The records must be duplicated exactly, with every picture left out.

◇ ◇ ◇ ◇ ◇

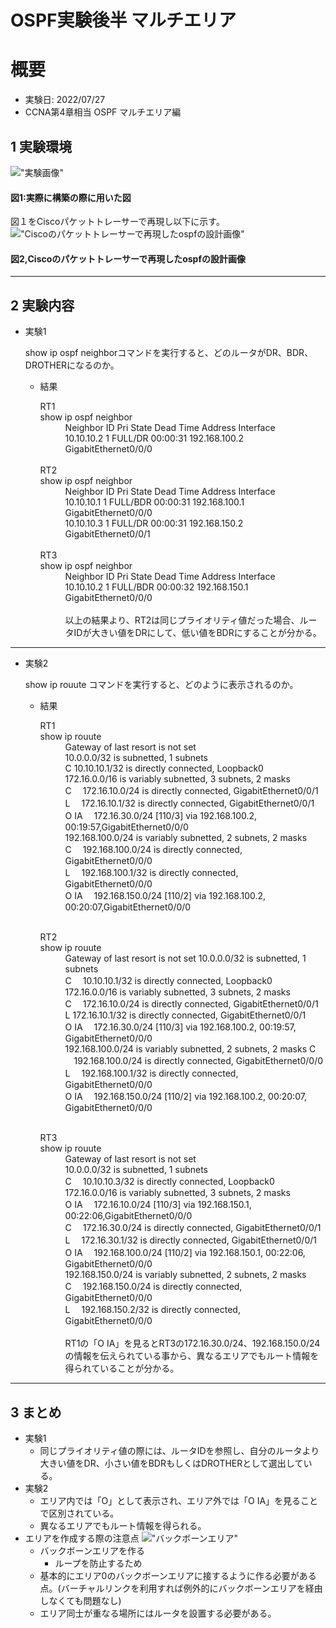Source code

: # OSPF実験後半 マルチエリア

# 概要
* 実験日: 2022/07/27 
* CCNA第4章相当 OSPF マルチエリア編

## 1 実験環境
!["実験画像"](./images/20220727OSPFIMG/ospfFirstHalf1.jpg)
#### 図1:実際に構築の際に用いた図
図１をCiscoパケットトレーサーで再現し以下に示す。
!["Ciscoのパケットトレーサーで再現したospfの設計画像"](./images/20220727OSPFIMG/ospfFirstHalf2.jpg)

#### 図2,Ciscoのパケットトレーサーで再現したospfの設計画像

---
## 2 実験内容

* 実験1<br>
        <p>show ip ospf neighborコマンドを実行すると、どのルータがDR、BDR、DROTHERになるのか。</p>
  * 結果
    <dl>
    <dt> RT1 </dt>
    <dt> show ip ospf neighbor </dt>
    <dd> 
    Neighbor ID     Pri   State           Dead Time   Address         Interface <br>
    10.10.10.2        1   FULL/DR         00:00:31    192.168.100.2   GigabitEthernet0/0/0 <br>
    </dd><br>
    <dt> RT2 </dt>
    <dt> show ip ospf neighbor </dt>
    <dd> 
    Neighbor ID     Pri   State           Dead Time   Address         Interface <br>
    10.10.10.1        1   FULL/BDR        00:00:31    192.168.100.1   GigabitEthernet0/0/0 <br>
    10.10.10.3        1   FULL/DR         00:00:31    192.168.150.2   GigabitEthernet0/0/1 <br>
    </dd><br>
    <dt> RT3 </dt>
    <dt> show ip ospf neighbor </dt>
    <dd> 
    Neighbor ID     Pri   State           Dead Time   Address         Interface <br>
    10.10.10.2        1   FULL/BDR        00:00:32    192.168.150.1   GigabitEthernet0/0/0 <br>
    </dd><br>
    <dd>以上の結果より、RT2は同じプライオリティ値だった場合、ルータIDが大きい値をDRにして、低い値をBDRにすることが分かる。</dd>
    </dl>
---
* 実験2<br>
        <p>show ip rouute コマンドを実行すると、どのように表示されるのか。</p>
  * 結果<br>
    <dl>
    <dt> RT1</dt>
    <dt> show ip rouute </dt>
    <dd>
    Gateway of last resort is not set<br>
          10.0.0.0/32 is subnetted, 1 subnets<br>
    C        10.10.10.1/32 is directly connected, Loopback0<br>
        172.16.0.0/16 is variably subnetted, 3 subnets, 2 masks<br>
    C       　172.16.10.0/24 is directly connected, GigabitEthernet0/0/1<br>
    L       　172.16.10.1/32 is directly connected, GigabitEthernet0/0/1<br>
    O IA    　172.16.30.0/24 [110/3] via 192.168.100.2, 00:19:57,GigabitEthernet0/0/0<br>
     192.168.100.0/24 is variably subnetted, 2 subnets, 2 masks<br>
    C       　192.168.100.0/24 is directly connected, GigabitEthernet0/0/0<br>
    L       　192.168.100.1/32 is directly connected, GigabitEthernet0/0/0<br>
    O IA 　192.168.150.0/24 [110/2] via 192.168.100.2, 00:20:07,GigabitEthernet0/0/0<br>
    </dd><br>

    <dl>
    <dt> RT2</dt>
    <dt> show ip rouute </dt>
    <dd>
    Gateway of last resort is not set
        10.0.0.0/32 is subnetted, 1 subnets<br>
    C       　10.10.10.1/32 is directly connected, Loopback0<br>
        172.16.0.0/16 is variably subnetted, 3 subnets, 2 masks<br>
    C       　172.16.10.0/24 is directly connected, GigabitEthernet0/0/1<br>
    L        172.16.10.1/32 is directly connected, GigabitEthernet0/0/1<br>
    O IA    　172.16.30.0/24 [110/3] via 192.168.100.2, 00:19:57, GigabitEthernet0/0/0<br>
        192.168.100.0/24 is variably subnetted, 2 subnets, 2 masks
    C       　192.168.100.0/24 is directly connected, GigabitEthernet0/0/0<br>
    L       　192.168.100.1/32 is directly connected, GigabitEthernet0/0/0<br>
    O IA 　192.168.150.0/24 [110/2] via 192.168.100.2, 00:20:07, GigabitEthernet0/0/0<br>
    </dd><br>

    <dl>
    <dt> RT3</dt>
    <dt> show ip rouute </dt>
    <dd>
    Gateway of last resort is not set<br>
        10.0.0.0/32 is subnetted, 1 subnets<br>
    C       　10.10.10.3/32 is directly connected, Loopback0<br>
        172.16.0.0/16 is variably subnetted, 3 subnets, 2 masks<br>
    O IA    　172.16.10.0/24 [110/3] via 192.168.150.1, 00:22:06,GigabitEthernet0/0/0<br>
    C       　172.16.30.0/24 is directly connected, GigabitEthernet0/0/1<br>
    L       　172.16.30.1/32 is directly connected, GigabitEthernet0/0/1<br>
    O IA    　192.168.100.0/24 [110/2] via 192.168.150.1, 00:22:06, GigabitEthernet0/0/0<br>
        192.168.150.0/24 is variably subnetted, 2 subnets, 2 masks<br>
    C       　192.168.150.0/24 is directly connected, GigabitEthernet0/0/0<br>
    L       　192.168.150.2/32 is directly connected, GigabitEthernet0/0/0<br>
    </dd><br>

    <dd>
    RT1の「O IA」を見るとRT3の172.16.30.0/24、192.168.150.0/24の情報を伝えられている事から、異なるエリアでもルート情報を得られていることが分かる。
    </dd>
    </dl>
---
## 3 まとめ

* 実験1
  * 同じプライオリティ値の際には、ルータIDを参照し、自分のルータより大きい値をDR、小さい値をBDRもしくはDROTHERとして選出している。
* 実験2
  * エリア内では「O」として表示され、エリア外では「O IA」を見ることで区別されている。
  * 異なるエリアでもルート情報を得られる。
* エリアを作成する際の注意点
    !["バックボーンエリア"](./images/20220727OSPFIMG/ospfFirstHalf3.jpg)
    * バックボーンエリアを作る
      * ループを防止するため 
    * 基本的にエリア0のバックボーンエリアに接するように作る必要がある点。(バーチャルリンクを利用すれば例外的にバックボーンエリアを経由しなくても問題なし)
    * エリア同士が重なる場所にはルータを設置する必要がある。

◇ ◇ ◇ ◇ ◇

* _TASK SOLUTION_
Source code

: # OSPF実験後半 マルチエリア

# 概要
* 実験日: 2022/07/27 
* CCNA第4章相当 OSPF マルチエリア編

## 1 実験環境
!["実験画像"](./images/20220727OSPFIMG/ospfFirstHalf1.jpg)
#### 図1:実際に構築の際に用いた図
図１をCiscoパケットトレーサーで再現し以下に示す。
!["Ciscoのパケットトレーサーで再現したospfの設計画像"](./images/20220727OSPFIMG/ospfFirstHalf2.jpg)

#### 図2,Ciscoのパケットトレーサーで再現したospfの設計画像

---
## 2 実験内容

* 実験1<br>
        <p>show ip ospf neighborコマンドを実行すると、どのルータがDR、BDR、DROTHERになるのか。</p>
  * 結果
    <dl>
    <dt> RT1 </dt>
    <dt> show ip ospf neighbor </dt>
    <dd> 
    Neighbor ID     Pri   State           Dead Time   Address         Interface <br>
    10.10.10.2        1   FULL/DR         00:00:31    192.168.100.2   GigabitEthernet0/0/0 <br>
    </dd><br>
    <dt> RT2 </dt>
    <dt> show ip ospf neighbor </dt>
    <dd> 
    Neighbor ID     Pri   State           Dead Time   Address         Interface <br>
    10.10.10.1        1   FULL/BDR        00:00:31    192.168.100.1   GigabitEthernet0/0/0 <br>
    10.10.10.3        1   FULL/DR         00:00:31    192.168.150.2   GigabitEthernet0/0/1 <br>
    </dd><br>
    <dt> RT3 </dt>
    <dt> show ip ospf neighbor </dt>
    <dd> 
    Neighbor ID     Pri   State           Dead Time   Address         Interface <br>
    10.10.10.2        1   FULL/BDR        00:00:32    192.168.150.1   GigabitEthernet0/0/0 <br>
    </dd><br>
    <dd>以上の結果より、RT2は同じプライオリティ値だった場合、ルータIDが大きい値をDRにして、低い値をBDRにすることが分かる。</dd>
    </dl>
---
* 実験2<br>
        <p>show ip rouute コマンドを実行すると、どのように表示されるのか。</p>
  * 結果<br>
    <dl>
    <dt> RT1</dt>
    <dt> show ip rouute </dt>
    <dd>
    Gateway of last resort is not set<br>
          10.0.0.0/32 is subnetted, 1 subnets<br>
    C        10.10.10.1/32 is directly connected, Loopback0<br>
        172.16.0.0/16 is variably subnetted, 3 subnets, 2 masks<br>
    C       　172.16.10.0/24 is directly connected, GigabitEthernet0/0/1<br>
    L       　172.16.10.1/32 is directly connected, GigabitEthernet0/0/1<br>
    O IA    　172.16.30.0/24 [110/3] via 192.168.100.2, 00:19:57,GigabitEthernet0/0/0<br>
     192.168.100.0/24 is variably subnetted, 2 subnets, 2 masks<br>
    C       　192.168.100.0/24 is directly connected, GigabitEthernet0/0/0<br>
    L       　192.168.100.1/32 is directly connected, GigabitEthernet0/0/0<br>
    O IA 　192.168.150.0/24 [110/2] via 192.168.100.2, 00:20:07,GigabitEthernet0/0/0<br>
    </dd><br>

    <dl>
    <dt> RT2</dt>
    <dt> show ip rouute </dt>
    <dd>
    Gateway of last resort is not set
        10.0.0.0/32 is subnetted, 1 subnets<br>
    C       　10.10.10.1/32 is directly connected, Loopback0<br>
        172.16.0.0/16 is variably subnetted, 3 subnets, 2 masks<br>
    C       　172.16.10.0/24 is directly connected, GigabitEthernet0/0/1<br>
    L        172.16.10.1/32 is directly connected, GigabitEthernet0/0/1<br>
    O IA    　172.16.30.0/24 [110/3] via 192.168.100.2, 00:19:57, GigabitEthernet0/0/0<br>
        192.168.100.0/24 is variably subnetted, 2 subnets, 2 masks
    C       　192.168.100.0/24 is directly connected, GigabitEthernet0/0/0<br>
    L       　192.168.100.1/32 is directly connected, GigabitEthernet0/0/0<br>
    O IA 　192.168.150.0/24 [110/2] via 192.168.100.2, 00:20:07, GigabitEthernet0/0/0<br>
    </dd><br>

    <dl>
    <dt> RT3</dt>
    <dt> show ip rouute </dt>
    <dd>
    Gateway of last resort is not set<br>
        10.0.0.0/32 is subnetted, 1 subnets<br>
    C       　10.10.10.3/32 is directly connected, Loopback0<br>
        172.16.0.0/16 is variably subnetted, 3 subnets, 2 masks<br>
    O IA    　172.16.10.0/24 [110/3] via 192.168.150.1, 00:22:06,GigabitEthernet0/0/0<br>
    C       　172.16.30.0/24 is directly connected, GigabitEthernet0/0/1<br>
    L       　172.16.30.1/32 is directly connected, GigabitEthernet0/0/1<br>
    O IA    　192.168.100.0/24 [110/2] via 192.168.150.1, 00:22:06, GigabitEthernet0/0/0<br>
        192.168.150.0/24 is variably subnetted, 2 subnets, 2 masks<br>
    C       　192.168.150.0/24 is directly connected, GigabitEthernet0/0/0<br>
    L       　192.168.150.2/32 is directly connected, GigabitEthernet0/0/0<br>
    </dd><br>

    <dd>
    RT1の「O IA」を見るとRT3の172.16.30.0/24、192.168.150.0/24の情報を伝えられている事から、異なるエリアでもルート情報を得られていることが分かる。
    </dd>
    </dl>
---
## 3 まとめ

* 実験1
  * 同じプライオリティ値の際には、ルータIDを参照し、自分のルータより大きい値をDR、小さい値をBDRもしくはDROTHERとして選出している。
* 実験2
  * エリア内では「O」として表示され、エリア外では「O IA」を見ることで区別されている。
  * 異なるエリアでもルート情報を得られる。
* エリアを作成する際の注意点
    !["バックボーンエリア"](./images/20220727OSPFIMG/ospfFirstHalf3.jpg)
    * バックボーンエリアを作る
      * ループを防止するため 
    * 基本的にエリア0のバックボーンエリアに接するように作る必要がある点。(バーチャルリンクを利用すれば例外的にバックボーンエリアを経由しなくても問題なし)
    * エリア同士が重なる場所にはルータを設置する必要がある。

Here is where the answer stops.